We could hear other footsteps now and somebody panting near us. Aggie was sitting huddled in a porch chair, crying, and Bettina, in the hall, was trying to get down from the wall a Moorish knife that Eliza Bailey had picked up somewhere.

"John!" we heard Jasper calling. "John! Quick! I've got him!"

He was just at the corner of the porch. My heart stopped and then rushed on a thousand a minute. Then:-"Take your hands off me!" said Tish's voice.

The next moment Tish came majestically into the circle of light and mounted the steps. Jasper, with his mouth open, stood below looking up, and a hired man in what looked like a bed quilt was behind in the shadow.

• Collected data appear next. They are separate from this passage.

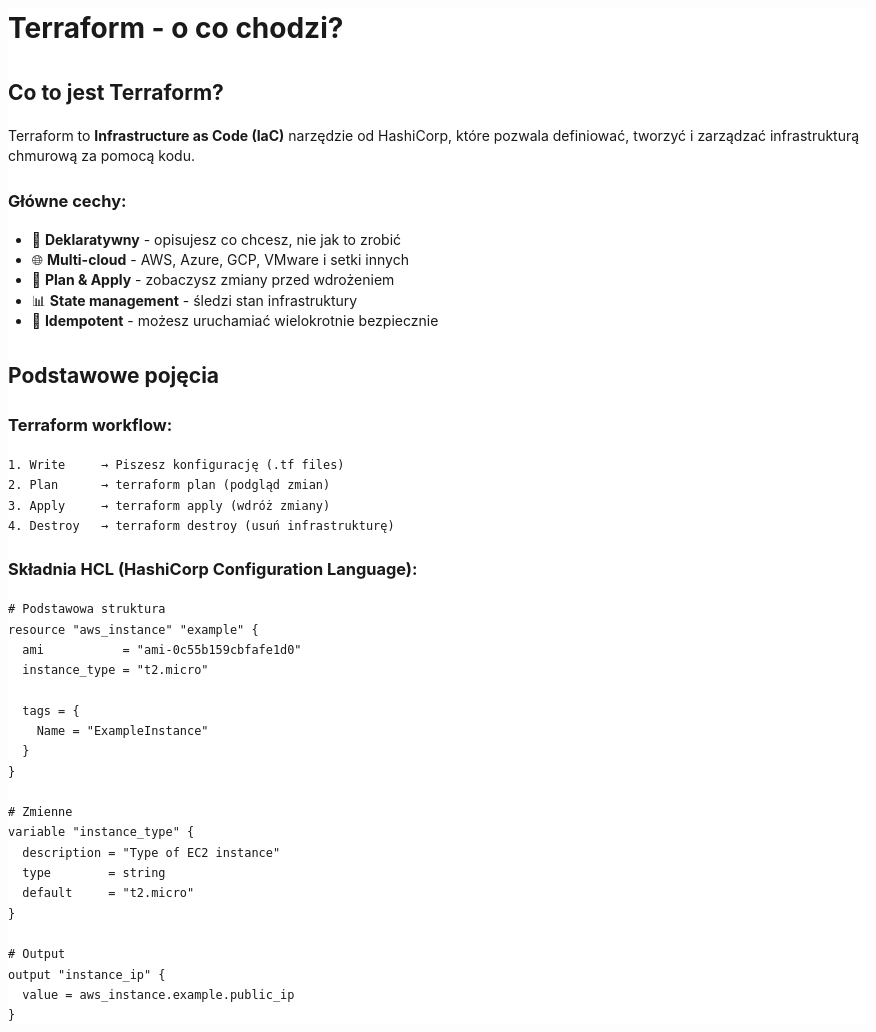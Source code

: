 # Terraform - o co chodzi?

## Co to jest Terraform?

Terraform to **Infrastructure as Code (IaC)** narzędzie od HashiCorp, które pozwala definiować, tworzyć i zarządzać infrastrukturą chmurową za pomocą kodu.

### Główne cechy:
- 📝 **Deklaratywny** - opisujesz co chcesz, nie jak to zrobić
- 🌐 **Multi-cloud** - AWS, Azure, GCP, VMware i setki innych
- 🔄 **Plan & Apply** - zobaczysz zmiany przed wdrożeniem
- 📊 **State management** - śledzi stan infrastruktury
- 🔄 **Idempotent** - możesz uruchamiać wielokrotnie bezpiecznie

## Podstawowe pojęcia

### Terraform workflow:
```
1. Write     → Piszesz konfigurację (.tf files)
2. Plan      → terraform plan (podgląd zmian)
3. Apply     → terraform apply (wdróż zmiany)
4. Destroy   → terraform destroy (usuń infrastrukturę)
```

### Składnia HCL (HashiCorp Configuration Language):
```hcl
# Podstawowa struktura
resource "aws_instance" "example" {
  ami           = "ami-0c55b159cbfafe1d0"
  instance_type = "t2.micro"
  
  tags = {
    Name = "ExampleInstance"
  }
}

# Zmienne
variable "instance_type" {
  description = "Type of EC2 instance"
  type        = string
  default     = "t2.micro"
}

# Output
output "instance_ip" {
  value = aws_instance.example.public_ip
}
```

Tish was completely dressed in her motoring clothes, even to her goggles. She looked neither to the right nor left, but stalked across the porch into the house and up the stairway. None of us moved until we heard the door of her room slam above.

"Poor old dear!" said Bettina. "She's been walking in her sleep!"

"But the shots!" gasped Aggie. "Some one was shooting at her!"

Conscious now of his costume, Jasper had edged close to the veranda and stood in its shadow.

"Walking in her sleep, of course!" he said heartily. "The trip to-day was too much for her. But think of her getting into that burglar-proof garage with her eyes shut--or do sleep-walkers have their eyes shut?--and actually cranking up my racer!"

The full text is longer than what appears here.